Expectations are what kills you

When this “journey” started, I honestly thought the toughest part would be coming to terms with the fact that I have cancer. I thought the doctor’s terrible way of giving me the news would be the most difficult. The tears in his office. The breakdowns afterward telling family and close friends.

In all seriousness, that was the easy part. I had all these messed up expectations for this process. At first, I thought I’d get chemo and bounce right back. Like I mean, going back to work the day of and just feeling generally fine. I had these high hopes my hair would stay put. I’d look the same. I’d be the same person. I was not going to let this cancer diagnosis change me.

But it has. It’s changed me. It’s made me vulnerable. It’s made me fucking sick. God damn sick. I’ve been sick before. I’ve had the flu. I’ve had constantly reoccurring tonsillitis. I’ve had the flu and tonsillitis at the same time, probably. I’ve had strep throat over and over and over again. I had H1N1 and I remember being afraid to go to sleep in case I didn’t wake up. But it passed. I survived. And now I barely remember any of it.

This is different, because every time I get over it I can only have a half sigh of relief. Half because I know it will be back. I know that a few days after finally completing the 10-pills-and-an-injection per day, the constant nausea and exhaustion and headaches I have to go back for more of the shit that makes it all start again.
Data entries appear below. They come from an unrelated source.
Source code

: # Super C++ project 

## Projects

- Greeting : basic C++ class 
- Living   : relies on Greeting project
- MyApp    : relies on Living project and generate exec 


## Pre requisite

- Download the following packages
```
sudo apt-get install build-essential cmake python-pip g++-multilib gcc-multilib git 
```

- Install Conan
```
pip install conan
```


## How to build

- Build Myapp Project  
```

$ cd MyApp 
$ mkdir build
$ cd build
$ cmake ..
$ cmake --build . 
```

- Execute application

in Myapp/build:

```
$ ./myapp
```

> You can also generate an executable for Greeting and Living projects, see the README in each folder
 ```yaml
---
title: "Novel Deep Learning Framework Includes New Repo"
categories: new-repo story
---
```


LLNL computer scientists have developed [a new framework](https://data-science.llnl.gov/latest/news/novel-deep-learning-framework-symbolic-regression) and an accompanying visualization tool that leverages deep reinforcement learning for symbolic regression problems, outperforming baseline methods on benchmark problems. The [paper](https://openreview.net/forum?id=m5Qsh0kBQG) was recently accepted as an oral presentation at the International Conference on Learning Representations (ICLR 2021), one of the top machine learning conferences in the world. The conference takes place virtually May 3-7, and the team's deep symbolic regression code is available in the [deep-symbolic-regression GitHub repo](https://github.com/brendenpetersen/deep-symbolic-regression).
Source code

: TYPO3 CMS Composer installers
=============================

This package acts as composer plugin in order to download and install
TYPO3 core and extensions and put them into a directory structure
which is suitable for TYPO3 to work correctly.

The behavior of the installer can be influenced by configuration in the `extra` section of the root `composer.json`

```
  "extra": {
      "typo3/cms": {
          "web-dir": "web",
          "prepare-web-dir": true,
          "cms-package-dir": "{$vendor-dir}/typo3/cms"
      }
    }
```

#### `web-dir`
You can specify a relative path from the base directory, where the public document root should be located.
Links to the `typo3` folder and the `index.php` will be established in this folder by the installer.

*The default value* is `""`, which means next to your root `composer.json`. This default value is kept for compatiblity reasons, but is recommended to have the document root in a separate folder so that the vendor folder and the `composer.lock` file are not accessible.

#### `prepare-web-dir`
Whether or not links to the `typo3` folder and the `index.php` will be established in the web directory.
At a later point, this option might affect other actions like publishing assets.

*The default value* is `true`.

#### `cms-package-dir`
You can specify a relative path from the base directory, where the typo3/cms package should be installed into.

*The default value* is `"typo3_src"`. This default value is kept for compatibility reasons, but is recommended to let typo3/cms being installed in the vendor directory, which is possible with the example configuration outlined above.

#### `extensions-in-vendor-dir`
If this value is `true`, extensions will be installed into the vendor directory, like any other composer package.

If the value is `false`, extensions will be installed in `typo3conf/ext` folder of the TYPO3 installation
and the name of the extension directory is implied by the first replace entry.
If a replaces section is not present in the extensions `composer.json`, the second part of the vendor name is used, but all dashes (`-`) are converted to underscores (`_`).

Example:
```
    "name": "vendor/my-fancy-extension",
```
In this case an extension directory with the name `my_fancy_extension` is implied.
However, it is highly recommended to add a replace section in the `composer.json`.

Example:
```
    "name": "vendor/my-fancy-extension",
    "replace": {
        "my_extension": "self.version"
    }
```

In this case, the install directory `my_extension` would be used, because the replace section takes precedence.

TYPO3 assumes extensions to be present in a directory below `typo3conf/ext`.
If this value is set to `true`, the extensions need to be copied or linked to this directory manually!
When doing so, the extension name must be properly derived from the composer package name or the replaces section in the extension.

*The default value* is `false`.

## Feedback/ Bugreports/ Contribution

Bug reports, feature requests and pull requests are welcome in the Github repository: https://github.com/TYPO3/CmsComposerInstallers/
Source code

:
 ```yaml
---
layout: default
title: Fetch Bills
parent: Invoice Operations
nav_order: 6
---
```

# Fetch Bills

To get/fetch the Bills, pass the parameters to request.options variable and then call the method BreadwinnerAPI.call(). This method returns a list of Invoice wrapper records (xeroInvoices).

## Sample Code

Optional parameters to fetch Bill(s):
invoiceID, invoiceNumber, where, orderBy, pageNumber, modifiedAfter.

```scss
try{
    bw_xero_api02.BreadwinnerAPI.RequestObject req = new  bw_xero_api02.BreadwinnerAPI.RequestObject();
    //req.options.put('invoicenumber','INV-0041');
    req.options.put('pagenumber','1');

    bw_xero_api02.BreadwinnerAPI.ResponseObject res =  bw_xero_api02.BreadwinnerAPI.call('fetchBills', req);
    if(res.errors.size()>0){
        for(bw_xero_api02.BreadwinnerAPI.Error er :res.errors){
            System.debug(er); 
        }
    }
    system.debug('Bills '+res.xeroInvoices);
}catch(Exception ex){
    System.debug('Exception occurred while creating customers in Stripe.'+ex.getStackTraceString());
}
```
It’s tough. I hate admitting that I’m not as strong as I thought I was. I had so many expectations and most of them were wrong. I’m trying to adjust to just living in the moment, because I never really know how I’ll feel. But the fact is, I don’t feel like myself and that’s the worst part. I’m not one to feel sorry for myself, and I don’t particularly like people who do. It frustrates me when people have a poor me attitude. So I’m mad at myself because I feel like I have that, at least when I’m feeling particularly sick or I forget I have no hair left and then I see it and it whomps me from behind.

Five months is doable though. I can do five months. I know I can do this.

I’m not depressed, I’m just frustrated. Frustrated that I don’t feel like I can go running out for lunch with a friend. Frustrated that I can’t focus on getting our budget under control because I can’t even think about anything other than how shitty I feel. Frustrated that I want to feel better and can’t seem to do anything to speed up the process. Frustration is my main feeling right now.

I’m not patient, but I need to adjust and become patient. Five months. That’s all. I’m already almost a month in. I can do this. I need to let go of any expectations and live in the moment. If I’m sick, I’m sick. If I’m not, enjoy it.

If you want to hear God laugh, make a plan for your life

I feel like I can’t even manage full sentences right now. Like everything that comes out is in fragments, which is a frightening parallel to my life. I crave stability.
I know, life happens. It’s no ones fault I have cancer. It’s no ones fault that even though I took the job I’m at right now to do someone I didn’t even know a favour, that job has suddenly ceased to exist.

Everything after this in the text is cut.